### Extracted information
+++
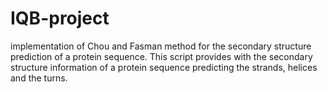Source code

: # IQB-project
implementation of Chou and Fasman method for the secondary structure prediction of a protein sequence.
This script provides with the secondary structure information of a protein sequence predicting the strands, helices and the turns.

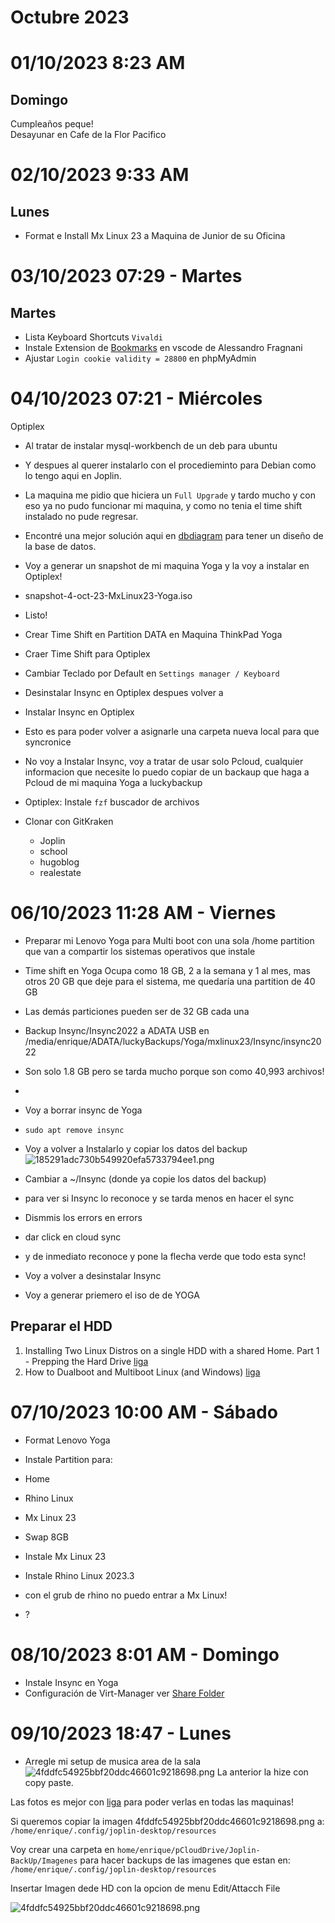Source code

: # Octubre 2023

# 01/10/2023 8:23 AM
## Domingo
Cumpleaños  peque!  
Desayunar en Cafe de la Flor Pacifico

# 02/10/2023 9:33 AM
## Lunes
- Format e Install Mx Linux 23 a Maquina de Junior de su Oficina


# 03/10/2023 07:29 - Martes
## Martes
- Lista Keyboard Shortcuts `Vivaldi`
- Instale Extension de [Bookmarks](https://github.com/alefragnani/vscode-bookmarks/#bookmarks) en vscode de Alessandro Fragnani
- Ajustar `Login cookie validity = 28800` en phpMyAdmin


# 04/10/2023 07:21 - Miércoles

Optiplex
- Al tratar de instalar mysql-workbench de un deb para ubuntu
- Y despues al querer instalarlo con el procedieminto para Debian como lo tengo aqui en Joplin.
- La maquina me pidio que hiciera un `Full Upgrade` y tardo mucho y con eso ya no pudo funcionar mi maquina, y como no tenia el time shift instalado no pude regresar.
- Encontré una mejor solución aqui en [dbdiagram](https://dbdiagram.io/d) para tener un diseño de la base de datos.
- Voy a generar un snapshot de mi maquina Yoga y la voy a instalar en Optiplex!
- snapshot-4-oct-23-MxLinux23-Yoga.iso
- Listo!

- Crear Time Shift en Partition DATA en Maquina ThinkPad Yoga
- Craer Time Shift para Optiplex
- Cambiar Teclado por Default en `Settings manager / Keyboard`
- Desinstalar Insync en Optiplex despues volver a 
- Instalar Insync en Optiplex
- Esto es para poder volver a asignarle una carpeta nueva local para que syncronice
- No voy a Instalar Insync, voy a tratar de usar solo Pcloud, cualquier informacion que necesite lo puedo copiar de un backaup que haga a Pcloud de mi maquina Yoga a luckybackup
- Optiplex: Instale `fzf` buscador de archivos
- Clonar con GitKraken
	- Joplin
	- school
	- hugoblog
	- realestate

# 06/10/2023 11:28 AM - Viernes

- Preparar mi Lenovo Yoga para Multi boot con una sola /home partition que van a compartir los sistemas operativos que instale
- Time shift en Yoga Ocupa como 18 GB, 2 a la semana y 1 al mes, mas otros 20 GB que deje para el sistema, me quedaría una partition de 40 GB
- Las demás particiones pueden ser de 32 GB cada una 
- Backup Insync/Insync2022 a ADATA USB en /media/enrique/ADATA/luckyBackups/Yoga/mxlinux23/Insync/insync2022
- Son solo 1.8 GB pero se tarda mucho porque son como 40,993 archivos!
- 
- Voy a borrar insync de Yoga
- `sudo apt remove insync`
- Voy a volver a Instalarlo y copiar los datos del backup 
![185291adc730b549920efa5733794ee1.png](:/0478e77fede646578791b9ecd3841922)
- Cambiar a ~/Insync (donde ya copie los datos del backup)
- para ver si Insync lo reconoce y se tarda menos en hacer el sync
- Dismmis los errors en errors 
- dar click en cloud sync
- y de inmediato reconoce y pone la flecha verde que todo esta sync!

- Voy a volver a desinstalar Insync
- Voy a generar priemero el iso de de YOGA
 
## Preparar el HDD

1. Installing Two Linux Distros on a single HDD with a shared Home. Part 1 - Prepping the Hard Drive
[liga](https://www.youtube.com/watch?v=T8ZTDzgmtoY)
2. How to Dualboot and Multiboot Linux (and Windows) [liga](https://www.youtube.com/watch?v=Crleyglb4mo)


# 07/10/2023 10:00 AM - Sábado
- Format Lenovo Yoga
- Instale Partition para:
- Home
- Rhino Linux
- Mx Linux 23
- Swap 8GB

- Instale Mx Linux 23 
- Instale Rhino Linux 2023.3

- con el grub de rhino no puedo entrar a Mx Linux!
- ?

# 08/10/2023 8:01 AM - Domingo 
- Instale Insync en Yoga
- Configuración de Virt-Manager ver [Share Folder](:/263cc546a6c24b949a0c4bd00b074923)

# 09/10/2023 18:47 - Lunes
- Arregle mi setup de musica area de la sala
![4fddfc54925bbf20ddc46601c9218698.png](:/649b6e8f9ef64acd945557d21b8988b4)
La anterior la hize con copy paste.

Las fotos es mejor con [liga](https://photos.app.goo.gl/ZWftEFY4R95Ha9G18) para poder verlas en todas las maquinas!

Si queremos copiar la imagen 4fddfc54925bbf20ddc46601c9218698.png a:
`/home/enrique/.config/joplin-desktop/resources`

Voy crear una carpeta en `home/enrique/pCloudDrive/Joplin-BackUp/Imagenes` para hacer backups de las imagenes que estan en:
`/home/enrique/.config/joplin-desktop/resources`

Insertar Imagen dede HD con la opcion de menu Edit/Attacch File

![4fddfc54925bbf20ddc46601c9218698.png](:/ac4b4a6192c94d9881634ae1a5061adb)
+++
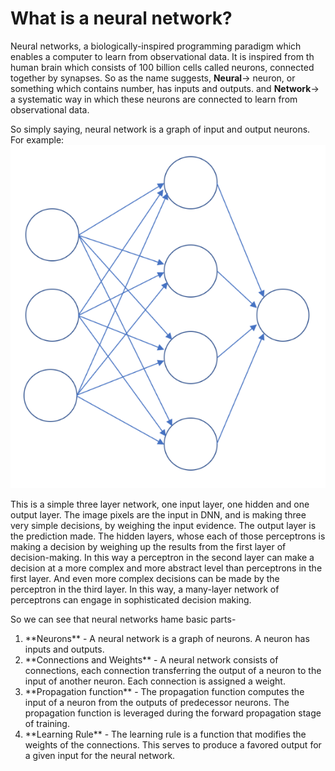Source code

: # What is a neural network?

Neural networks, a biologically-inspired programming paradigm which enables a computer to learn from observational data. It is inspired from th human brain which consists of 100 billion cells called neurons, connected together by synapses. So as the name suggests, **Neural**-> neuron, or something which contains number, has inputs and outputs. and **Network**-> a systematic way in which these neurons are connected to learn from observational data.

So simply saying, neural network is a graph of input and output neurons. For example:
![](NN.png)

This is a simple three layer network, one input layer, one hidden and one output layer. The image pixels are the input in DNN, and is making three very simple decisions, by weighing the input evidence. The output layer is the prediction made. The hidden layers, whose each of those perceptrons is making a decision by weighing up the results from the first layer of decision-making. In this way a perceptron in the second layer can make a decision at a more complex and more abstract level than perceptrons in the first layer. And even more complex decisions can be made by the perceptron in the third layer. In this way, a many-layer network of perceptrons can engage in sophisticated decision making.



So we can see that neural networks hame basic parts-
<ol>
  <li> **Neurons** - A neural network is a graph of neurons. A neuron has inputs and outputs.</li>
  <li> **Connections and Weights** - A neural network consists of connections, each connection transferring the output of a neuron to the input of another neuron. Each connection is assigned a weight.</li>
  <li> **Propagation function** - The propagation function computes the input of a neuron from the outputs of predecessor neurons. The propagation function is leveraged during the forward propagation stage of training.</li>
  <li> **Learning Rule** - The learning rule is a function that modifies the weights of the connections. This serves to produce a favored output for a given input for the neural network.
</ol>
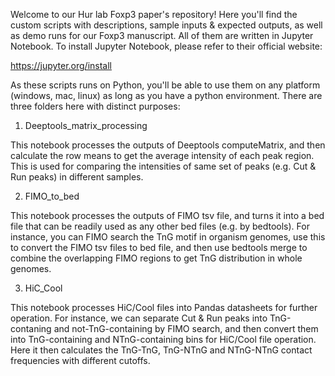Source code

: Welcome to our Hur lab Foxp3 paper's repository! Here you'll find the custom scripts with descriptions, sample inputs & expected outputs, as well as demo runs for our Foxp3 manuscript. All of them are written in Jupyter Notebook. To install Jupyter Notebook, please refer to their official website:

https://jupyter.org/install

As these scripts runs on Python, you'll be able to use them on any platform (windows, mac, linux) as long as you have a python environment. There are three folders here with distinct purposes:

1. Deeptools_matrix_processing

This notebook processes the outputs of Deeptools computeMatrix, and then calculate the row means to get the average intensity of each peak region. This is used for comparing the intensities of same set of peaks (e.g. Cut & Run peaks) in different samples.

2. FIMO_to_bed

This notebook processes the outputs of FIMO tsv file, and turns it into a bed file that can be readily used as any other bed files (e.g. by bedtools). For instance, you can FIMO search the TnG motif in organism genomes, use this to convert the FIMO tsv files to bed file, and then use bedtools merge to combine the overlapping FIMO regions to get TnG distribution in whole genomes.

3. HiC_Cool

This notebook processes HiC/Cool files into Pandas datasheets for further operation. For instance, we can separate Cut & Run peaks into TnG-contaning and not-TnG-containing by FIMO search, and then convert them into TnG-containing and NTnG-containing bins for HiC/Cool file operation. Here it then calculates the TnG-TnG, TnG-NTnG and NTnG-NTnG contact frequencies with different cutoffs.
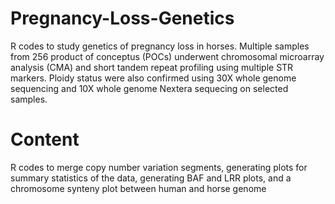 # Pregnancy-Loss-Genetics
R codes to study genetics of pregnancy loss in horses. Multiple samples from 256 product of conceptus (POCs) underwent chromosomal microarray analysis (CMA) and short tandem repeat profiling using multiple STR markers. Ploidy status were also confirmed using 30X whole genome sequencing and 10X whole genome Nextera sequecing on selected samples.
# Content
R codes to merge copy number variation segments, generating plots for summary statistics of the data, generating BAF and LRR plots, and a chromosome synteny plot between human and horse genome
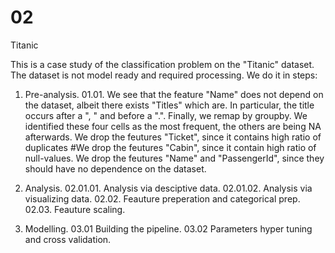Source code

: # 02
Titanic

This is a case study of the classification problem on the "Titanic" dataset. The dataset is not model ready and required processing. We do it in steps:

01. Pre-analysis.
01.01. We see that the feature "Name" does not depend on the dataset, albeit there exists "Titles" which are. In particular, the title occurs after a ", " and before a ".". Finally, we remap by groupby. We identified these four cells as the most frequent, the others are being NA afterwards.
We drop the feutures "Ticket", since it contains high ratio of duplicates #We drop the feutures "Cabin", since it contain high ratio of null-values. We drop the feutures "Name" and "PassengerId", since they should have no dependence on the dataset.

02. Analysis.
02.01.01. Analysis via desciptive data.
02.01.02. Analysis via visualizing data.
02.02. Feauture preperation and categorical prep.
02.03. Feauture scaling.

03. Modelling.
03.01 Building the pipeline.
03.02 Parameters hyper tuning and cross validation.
+++
### Instructions to follow
Would you retype exactly the lines above, from the line with "1. Deeptools_matrix_processing" to the line with "2. FIMO_to_bed", with both end lines kept and nothing more?

### Answer to the exercise
1. Deeptools_matrix_processing

This notebook processes the outputs of Deeptools computeMatrix, and then calculate the row means to get the average intensity of each peak region. This is used for comparing the intensities of same set of peaks (e.g. Cut & Run peaks) in different samples.

2. FIMO_to_bed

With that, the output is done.